Nesta quinta-feira (19), o Governo Bolsonaro afirmou que a concessão da 13ª parcela do benefício do programa Bolsa Família será realizada por meio da Lei Orçamentária Anual (LOA), descartando o uso da MP 898/19.

A Comissão Mista que analisa a proposta da Medida Provisória mais uma vez adiou a votação do relatório. A reunião foi remarcada para o dia 3 de março, por volta das 14h30, segundo informação colhida no site da Câmara dos Deputados.

De acordo com a MP 898/19, o benefício da 13ª parcela do Bolsa Família garantia o benefício apenas para o ano de 2019, para compensar a alta inflação ocorrida no ano passado.

No entanto, o senador e relator do texto, Randolfe Rodrigues (Rede-AP), afirma que essa iniciativa pode se estender para os beneficiários do BPC que atende aos idosos e as pessoas com deficiência e baixa renda.

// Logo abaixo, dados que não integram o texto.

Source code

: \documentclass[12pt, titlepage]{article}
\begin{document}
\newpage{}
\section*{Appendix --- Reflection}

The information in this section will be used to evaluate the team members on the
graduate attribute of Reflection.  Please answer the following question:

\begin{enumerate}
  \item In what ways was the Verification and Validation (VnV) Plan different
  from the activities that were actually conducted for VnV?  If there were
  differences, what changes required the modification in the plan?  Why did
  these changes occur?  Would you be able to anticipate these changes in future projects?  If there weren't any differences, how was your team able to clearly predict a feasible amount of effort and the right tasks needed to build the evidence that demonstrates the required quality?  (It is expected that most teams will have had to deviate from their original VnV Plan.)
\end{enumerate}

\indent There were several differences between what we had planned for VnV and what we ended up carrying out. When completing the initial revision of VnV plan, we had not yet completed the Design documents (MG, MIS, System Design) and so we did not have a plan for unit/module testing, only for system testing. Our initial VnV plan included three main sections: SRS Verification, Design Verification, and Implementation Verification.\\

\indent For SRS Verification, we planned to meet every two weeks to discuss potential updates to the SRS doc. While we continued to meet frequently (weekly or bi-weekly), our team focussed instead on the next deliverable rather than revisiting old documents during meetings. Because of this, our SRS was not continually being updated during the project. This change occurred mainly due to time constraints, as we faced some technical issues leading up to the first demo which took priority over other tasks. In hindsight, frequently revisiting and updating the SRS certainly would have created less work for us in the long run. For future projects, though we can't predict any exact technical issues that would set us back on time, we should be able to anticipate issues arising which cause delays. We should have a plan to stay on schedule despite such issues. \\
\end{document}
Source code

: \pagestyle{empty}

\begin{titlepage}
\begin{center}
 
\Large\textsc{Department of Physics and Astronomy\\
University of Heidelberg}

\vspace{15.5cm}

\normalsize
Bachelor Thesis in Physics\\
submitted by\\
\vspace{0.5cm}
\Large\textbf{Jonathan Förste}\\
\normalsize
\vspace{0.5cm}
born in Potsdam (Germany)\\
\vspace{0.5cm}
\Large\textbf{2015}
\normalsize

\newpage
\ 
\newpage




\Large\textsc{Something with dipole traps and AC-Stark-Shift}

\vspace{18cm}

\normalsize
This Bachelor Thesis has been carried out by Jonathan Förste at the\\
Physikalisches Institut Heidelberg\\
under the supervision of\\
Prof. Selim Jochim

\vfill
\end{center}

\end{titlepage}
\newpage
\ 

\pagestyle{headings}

Equipe econômica aceita a permanência do 13º do Bolsa Família

De acordo com a deputada e vice-líder do governo no Congresso Nacional, Bia Kicis (PSL-DF), em reunião com a equipe econômica houve concordância na fixação permanente do 13º do Bolsa Família por meio da LOA. Contudo, não será concedido o mesmo benefício extra para o Benefício de Prestação Continuada (BPC), devido ao aperto fiscal, justificou a deputada.

O deputado Camilo Capiberibe (PSB-AP) e também presidente da comissão pediu aos governistas que deixassem a votação acontecer, visto que a medida precisa ser votada até o dia 4 de março para que haja tempo para ir a votação na Câmara e no Senado. Já que o prazo limite é até dia 24 de março, após a MP não terá mais validade.

O relator do texto, afirma que seu sentimento é de frustração, pois não foi possível dialogar com o governo por falta de esforço e compreensão sobre os gravíssimos problemas sociais em que se encontra o Brasil.

Financiamento para as mudanças assistenciais no Bolsa Família

No texto, Randolfe relata que o ponto inicial para conseguir financiamento para as mudanças no programa do Bolsa Família seria a tributação sobre os lucros e os dividendos que são pagos por empresas aos seus respectivos acionistas. Portanto, a fonte indicada é a tributação das aplicações em fundos fechados. Segundo Randolfe, a alíquota de 15% iria incidir anteriormente a amortização ou resgate conforme os rendimentos vão sendo recebidos, como já acontece com os fundos abertos.

A deputada Bia Kicis, contudo ressaltou que essa forma de tributação poderia ser compreendida como inconstitucional, pois há a limitação do teto de gastos, mesmo o governo arrecadando mais, seria improvável que esse dinheiro fosse destinado ao pagamento das despesas.

Numa visão contrária, o deputado Patrus Ananias (PT-MG), afirmou que quando é para encontrar recursos que beneficiem aos setores mais ricos o governo está disposto, ressaltou que o governo sempre está a serviço desses setores.

Diante desse quadro em que não se chegou a um consenso a reunião foi remarcada para o início de março, prazo que ficará apertado já que a MP terá apenas 20 dias para passar pela Câmara e pelo Senado.

Fila do Bolsa Família principia um colapso na rede assistencial

O Estado de S. Paulo divulgou uma reportagem em que mostra o colapso na rede de assistência social dos municípios, isso porque a fila já possui 3,5 milhões de pessoas na espera do benefício fornecido pelo programa.

Com a falta do valor fornecido pelo programa, os cidadãos têm procurado as prefeituras municipais, tal situação tem sobrecarregado o orçamento municipal. As maiores demandas de pedidos estão no aluguel social e na solicitação das cestas básicas concedidas por meio do Ministério da Cidadania.

Desde maio de 2019 houve uma queda brusca nas concessões do benefício do Bolsa Família, segundo análise dos dados do governo feita pelo Estadão.